◆ ABOUT THIS TASK: Could you filter the records below and keep only the lines with the word "description"?

......

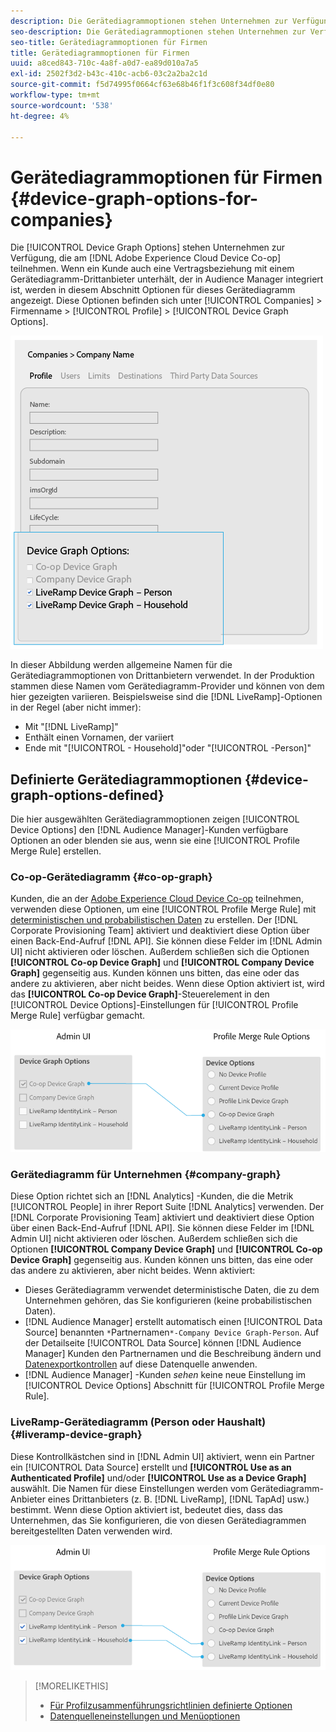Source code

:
 ```yaml
---
description: Die Gerätediagrammoptionen stehen Unternehmen zur Verfügung, die an der Adobe Experience Cloud-Gerätekooperation teilnehmen. Wenn ein Kunde auch eine Vertragsbeziehung mit einem Gerätediagramm-Drittanbieter unterhält, der in Audience Manager integriert ist, werden in diesem Abschnitt Optionen für dieses Gerätediagramm angezeigt. Diese Optionen finden Sie unter Unternehmen > Firmenname > Profil > Gerätediagrammoptionen.
seo-description: Die Gerätediagrammoptionen stehen Unternehmen zur Verfügung, die an der Adobe Experience Cloud-Gerätekooperation teilnehmen. Wenn ein Kunde auch eine Vertragsbeziehung mit einem Gerätediagramm-Drittanbieter unterhält, der in Audience Manager integriert ist, werden in diesem Abschnitt Optionen für dieses Gerätediagramm angezeigt. Diese Optionen finden Sie unter Unternehmen > Firmenname > Profil > Gerätediagrammoptionen.
seo-title: Gerätediagrammoptionen für Firmen
title: Gerätediagrammoptionen für Firmen
uuid: a8ced843-710c-4a8f-a0d7-ea89d010a7a5
exl-id: 2502f3d2-b43c-410c-acb6-03c2a2ba2c1d
source-git-commit: f5d74995f0664cf63e68b46f1f3c608f34df0e80
workflow-type: tm+mt
source-wordcount: '538'
ht-degree: 4%

---
```


# Gerätediagrammoptionen für Firmen {#device-graph-options-for-companies}

Die [!UICONTROL Device Graph Options] stehen Unternehmen zur Verfügung, die am [!DNL Adobe Experience Cloud Device Co-op] teilnehmen. Wenn ein Kunde auch eine Vertragsbeziehung mit einem Gerätediagramm-Drittanbieter unterhält, der in Audience Manager integriert ist, werden in diesem Abschnitt Optionen für dieses Gerätediagramm angezeigt. Diese Optionen befinden sich unter [!UICONTROL Companies] > Firmenname > [!UICONTROL Profile] > [!UICONTROL Device Graph Options].

![](assets/adminUIdataSource.png)

In dieser Abbildung werden allgemeine Namen für die Gerätediagrammoptionen von Drittanbietern verwendet. In der Produktion stammen diese Namen vom Gerätediagramm-Provider und können von dem hier gezeigten variieren. Beispielsweise sind die [!DNL LiveRamp]-Optionen in der Regel (aber nicht immer):

* Mit &quot;[!DNL LiveRamp]&quot;
* Enthält einen Vornamen, der variiert
* Ende mit &quot;[!UICONTROL - Household]&quot;oder &quot;[!UICONTROL -Person]&quot;

## Definierte Gerätediagrammoptionen {#device-graph-options-defined}

Die hier ausgewählten Gerätediagrammoptionen zeigen [!UICONTROL Device Options] den [!DNL Audience Manager]-Kunden verfügbare Optionen an oder blenden sie aus, wenn sie eine [!UICONTROL Profile Merge Rule] erstellen.

### Co-op-Gerätediagramm {#co-op-graph}

Kunden, die an der [Adobe Experience Cloud Device Co-op](https://marketing.adobe.com/resources/help/en_US/mcdc/) teilnehmen, verwenden diese Optionen, um eine [!UICONTROL Profile Merge Rule] mit [deterministischen und probabilistischen Daten](https://marketing.adobe.com/resources/help/en_US/mcdc/mcdc-links.html) zu erstellen. Der [!DNL Corporate Provisioning Team] aktiviert und deaktiviert diese Option über einen Back-End-Aufruf [!DNL API]. Sie können diese Felder im [!DNL Admin UI] nicht aktivieren oder löschen. Außerdem schließen sich die Optionen **[!UICONTROL Co-op Device Graph]** und **[!UICONTROL Company Device Graph]** gegenseitig aus. Kunden können uns bitten, das eine oder das andere zu aktivieren, aber nicht beides. Wenn diese Option aktiviert ist, wird das **[!UICONTROL Co-op Device Graph]**-Steuerelement in den [!UICONTROL Device Options]-Einstellungen für [!UICONTROL Profile Merge Rule] verfügbar gemacht.

![](assets/adminUI1.png)

### Gerätediagramm für Unternehmen {#company-graph}

Diese Option richtet sich an [!DNL Analytics] -Kunden, die die Metrik [!UICONTROL People] in ihrer Report Suite [!DNL Analytics] verwenden. Der [!DNL Corporate Provisioning Team] aktiviert und deaktiviert diese Option über einen Back-End-Aufruf [!DNL API]. Sie können diese Felder im [!DNL Admin UI] nicht aktivieren oder löschen. Außerdem schließen sich die Optionen **[!UICONTROL Company Device Graph]** und **[!UICONTROL Co-op Device Graph]** gegenseitig aus. Kunden können uns bitten, das eine oder das andere zu aktivieren, aber nicht beides. Wenn aktiviert:

* Dieses Gerätediagramm verwendet deterministische Daten, die zu dem Unternehmen gehören, das Sie konfigurieren (keine probabilistischen Daten).
* [!DNL Audience Manager] erstellt automatisch einen  [!UICONTROL Data Source] benannten  `*`Partnernamen`*-Company Device Graph-Person`. Auf der Detailseite [!UICONTROL Data Source] können [!DNL Audience Manager] Kunden den Partnernamen und die Beschreibung ändern und [Datenexportkontrollen](https://marketing.adobe.com/resources/help/en_US/aam/c_dec.html) auf diese Datenquelle anwenden.
* [!DNL Audience Manager] -Kunden  *sehen* keine neue Einstellung im  [!UICONTROL Device Options] Abschnitt für  [!UICONTROL Profile Merge Rule].

### LiveRamp-Gerätediagramm (Person oder Haushalt) {#liveramp-device-graph}

Diese Kontrollkästchen sind in [!DNL Admin UI] aktiviert, wenn ein Partner ein [!UICONTROL Data Source] erstellt und **[!UICONTROL Use as an Authenticated Profile]** und/oder **[!UICONTROL Use as a Device Graph]** auswählt. Die Namen für diese Einstellungen werden vom Gerätediagramm-Anbieter eines Drittanbieters (z. B. [!DNL LiveRamp], [!DNL TapAd] usw.) bestimmt. Wenn diese Option aktiviert ist, bedeutet dies, dass das Unternehmen, das Sie konfigurieren, die von diesen Gerätediagrammen bereitgestellten Daten verwenden wird.

![](assets/adminUI2.png)

>[!MORELIKETHIS]
>
>* [Für Profilzusammenführungsrichtlinien definierte Optionen](https://marketing.adobe.com/resources/help/en_US/aam/merge-rule-definitions.html)
>* [Datenquelleneinstellungen und Menüoptionen](https://marketing.adobe.com/resources/help/en_US/aam/datasource-settings-definitions.html)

......

◆ EXERCISE OUTPUT:
description: Die Gerätediagrammoptionen stehen Unternehmen zur Verfügung, die an der Adobe Experience Cloud-Gerätekooperation teilnehmen. Wenn ein Kunde auch eine Vertragsbeziehung mit einem Gerätediagramm-Drittanbieter unterhält, der in Audience Manager integriert ist, werden in diesem Abschnitt Optionen für dieses Gerätediagramm angezeigt. Diese Optionen finden Sie unter Unternehmen > Firmenname > Profil > Gerätediagrammoptionen.
seo-description: Die Gerätediagrammoptionen stehen Unternehmen zur Verfügung, die an der Adobe Experience Cloud-Gerätekooperation teilnehmen. Wenn ein Kunde auch eine Vertragsbeziehung mit einem Gerätediagramm-Drittanbieter unterhält, der in Audience Manager integriert ist, werden in diesem Abschnitt Optionen für dieses Gerätediagramm angezeigt. Diese Optionen finden Sie unter Unternehmen > Firmenname > Profil > Gerätediagrammoptionen.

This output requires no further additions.